Required work:
In the data below, find each line carrying the string "This" and copy it out.

Data items

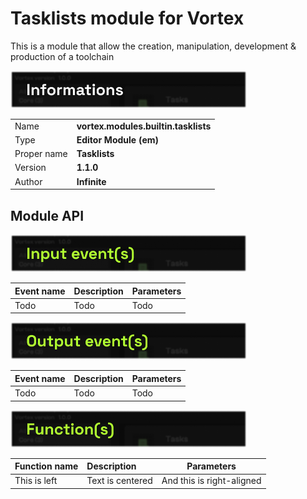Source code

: # Tasklists module for Vortex
This is a module that allow the creation, manipulation, development & production of a toolchain

<img height="60px" alt="Code Quality" src=".cache/imgs/informations.png">

|    |          |                       
| :----------- | :-------------- |
| Name | **vortex.modules.builtin.tasklists** | 
| Type   | **Editor Module (em)**   | 
| Proper name   | **Tasklists**   | 
| Version   | **1.1.0**   | 
| Author   | **Infinite**   | 



## Module API

<img height="60px" alt="Code Quality" src=".cache/imgs/input_events.png">

| Event name   | Description         | Parameters                      |
| :----------- | :-------------- | ------------------------- |
| Todo | Todo | Todo  |


<img height="60px" alt="Code Quality" src=".cache/imgs/output_events.png">

| Event name   | Description         | Parameters                      |
| :----------- | :-------------- | ------------------------- |
| Todo | Todo | Todo  |

<img height="60px" alt="Code Quality" src=".cache/imgs/functions.png">

| Function name   | Description         | Parameters                      |
| :----------- | :-------------- | ------------------------- |
| This is left | Text is centered | And this is right-aligned  |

Problem solution:
This is a module that allow the creation, manipulation, development & production of a toolchain
| This is left | Text is centered | And this is right-aligned  |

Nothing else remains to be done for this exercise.